▸ **MATERIAL FOR THE TASK**:
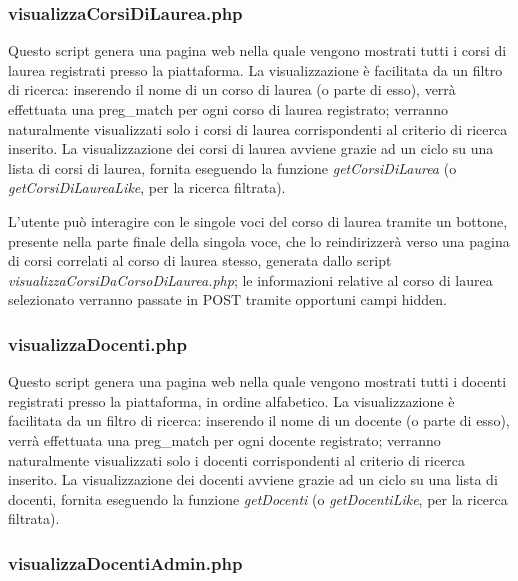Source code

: \documentclass [a4paper,11pt]{book}
\begin{document}
\medskip

\subsubsection{visualizzaCorsiDiLaurea.php}

Questo script genera una pagina web nella quale vengono mostrati tutti i corsi di laurea registrati presso la piattaforma. La visualizzazione è facilitata da un filtro di ricerca: inserendo il nome di un corso di laurea (o parte di esso), verrà effettuata una preg\_match per ogni corso di laurea registrato; verranno naturalmente visualizzati solo i corsi di laurea corrispondenti al criterio di ricerca inserito. La visualizzazione dei corsi di laurea avviene grazie ad un ciclo su una lista di corsi di laurea, fornita eseguendo la funzione \emph{getCorsiDiLaurea} (o \emph{getCorsiDiLaureaLike}, per la ricerca filtrata).

L'utente può interagire con le singole voci del corso di laurea tramite un bottone, presente nella parte finale della singola voce, che lo reindirizzerà verso una pagina di corsi correlati al corso di laurea stesso, generata dallo script \emph{visualizzaCorsiDaCorsoDiLaurea.php}; le informazioni relative al corso di laurea selezionato verranno passate in POST tramite opportuni campi hidden.

\medskip

\subsubsection{visualizzaDocenti.php}

Questo script genera una pagina web nella quale vengono mostrati tutti i docenti registrati presso la piattaforma, in ordine alfabetico. La visualizzazione è facilitata da un filtro di ricerca: inserendo il nome di un docente (o parte di esso), verrà effettuata una preg\_match per ogni docente registrato; verranno naturalmente visualizzati solo i docenti corrispondenti al criterio di ricerca inserito. La visualizzazione dei docenti avviene grazie ad un ciclo su una lista di docenti, fornita eseguendo la funzione \emph{getDocenti} (o \emph{getDocentiLike}, per la ricerca filtrata).

\medskip

\subsubsection{visualizzaDocentiAdmin.php}
\end{document}
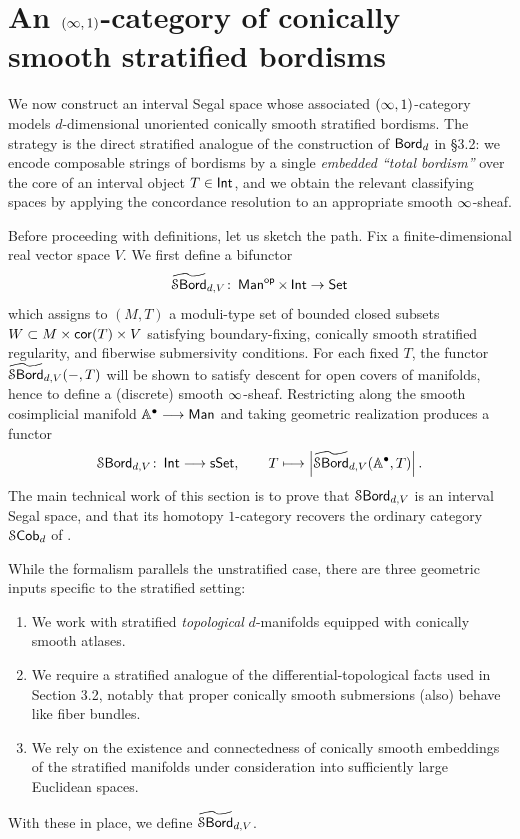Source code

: \chapter{An \texorpdfstring{$(\operatorname{\infty},1)$}--category of conically smooth stratified bordisms}

We now construct an interval Segal space whose associated $(\operatorname{\infty},1)$-category models $d$-dimensional unoriented conically smooth stratified bordisms. The strategy is the direct stratified
analogue of the construction of $\operatorname{\mathsf{Bord}}_d$ in \S3.2: we encode composable strings of bordisms by a single \emph{embedded ``total bordism''} over the core of an interval object $T\in \operatorname{\mathsf{Int}}$, and we obtain the relevant classifying spaces by applying the concordance resolution to an appropriate smooth $\operatorname{\infty}$-sheaf.

Before proceeding with definitions, let us sketch the path. Fix a finite-dimensional real vector space $V$. We first define a bifunctor
\begin{equation}
\operatorname{\widetilde{\mathcal S\mathsf{Bord}}}_{d,V}\colon \operatorname{\sf Man}^{\mathsf{op}}\times \operatorname{\mathsf{Int}} \to \operatorname{{\mathsf{Set}}}
\end{equation}
which assigns to $(M,T)$ a moduli-type set of bounded closed subsets
$W\subset M\times \operatorname{{\sf cor}}(T)\times V$ satisfying boundary-fixing, conically smooth stratified regularity, and fiberwise submersivity conditions. For each fixed $T$, the functor $\operatorname{\widetilde{\mathcal S\mathsf{Bord}}}_{d,V}(-,T)$ will be shown to satisfy descent for open covers of manifolds, hence to define a (discrete) smooth $\operatorname{\infty}$-sheaf. Restricting along the smooth cosimplicial manifold $\mathbb A^{\bullet} \longrightarrow \operatorname{\sf Man}$ and taking geometric realization produces a functor
\begin{equation}
\operatorname{\mathcal S\mathsf{Bord}}_{d,V}\colon \operatorname{\mathsf{Int}} \longrightarrow \operatorname{\sf sSet}, \qquad
T \longmapsto \left|\operatorname{\widetilde{\mathcal S\mathsf{Bord}}}_{d,V}(\mathbb A^\bullet,T) \right|.
\end{equation}
The main technical work of this section is to prove that $\operatorname{\mathcal S\mathsf{Bord}}_{d,V}$ is an interval Segal space, and that its homotopy $1$-category recovers the ordinary category $\mathcal S\mathsf{Cob}_d$ of .

While the formalism parallels the unstratified case, there are three geometric inputs specific to the
stratified setting: 
\begin{enumerate}
    \item We work with stratified \emph{topological} $d$-manifolds equipped with conically smooth atlases. 
    \item We require a stratified analogue of the differential-topological facts used in Section 3.2, notably that proper conically smooth submersions (also) behave like fiber bundles. 
    \item We rely on the existence and connectedness of conically smooth embeddings of the stratified manifolds under consideration into sufficiently large Euclidean spaces. 
\end{enumerate}
With these in place, we define $\operatorname{\widetilde{\mathcal S\mathsf{Bord}}}_{d,V}$. 



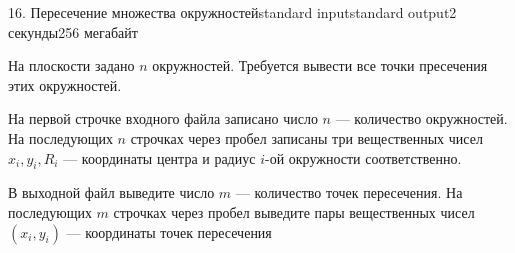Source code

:\begin{problem}{16. Пересечение множества окружностей}{standard input}{standard output}{2 секунды}{256 мегабайт}

На плоскости задано $n$ окружностей. Требуется вывести все точки пресечения этих окружностей.

\InputFile

На первой строчке входного файла записано число $n$ --- количество окружностей. На последующих $n$ строчках через пробел записаны три вещественных чисел $x_i, y_i, R_i$ --- координаты центра и радиус $i$-ой окружности соответственно.

\OutputFile

В выходной файл выведите число $m$ --- количество точек пересечения. На последующих $m$ строчках через пробел выведите пары вещественных чисел $(x_i, y_i)$ --- координаты точек пересечения

\Examples

\begin{example}%
%
\end{example}

\end{problem}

▸ **EXERCISE BRIEF**:
Everything from the line containing "While the formalism" through the final line of the material must be set down exactly, except the pictures.

▸ **RESPONSE FOR THIS EXERCISE**:
While the formalism parallels the unstratified case, there are three geometric inputs specific to the
stratified setting: 
\begin{enumerate}
    \item We work with stratified \emph{topological} $d$-manifolds equipped with conically smooth atlases. 
    \item We require a stratified analogue of the differential-topological facts used in Section 3.2, notably that proper conically smooth submersions (also) behave like fiber bundles. 
    \item We rely on the existence and connectedness of conically smooth embeddings of the stratified manifolds under consideration into sufficiently large Euclidean spaces. 
\end{enumerate}
With these in place, we define $\operatorname{\widetilde{\mathcal S\mathsf{Bord}}}_{d,V}$. 



Source code

:\begin{problem}{16. Пересечение множества окружностей}{standard input}{standard output}{2 секунды}{256 мегабайт}

На плоскости задано $n$ окружностей. Требуется вывести все точки пресечения этих окружностей.

\InputFile

На первой строчке входного файла записано число $n$ --- количество окружностей. На последующих $n$ строчках через пробел записаны три вещественных чисел $x_i, y_i, R_i$ --- координаты центра и радиус $i$-ой окружности соответственно.

\OutputFile

В выходной файл выведите число $m$ --- количество точек пересечения. На последующих $m$ строчках через пробел выведите пары вещественных чисел $(x_i, y_i)$ --- координаты точек пересечения

\Examples

\begin{example}%
%
\end{example}

\end{problem}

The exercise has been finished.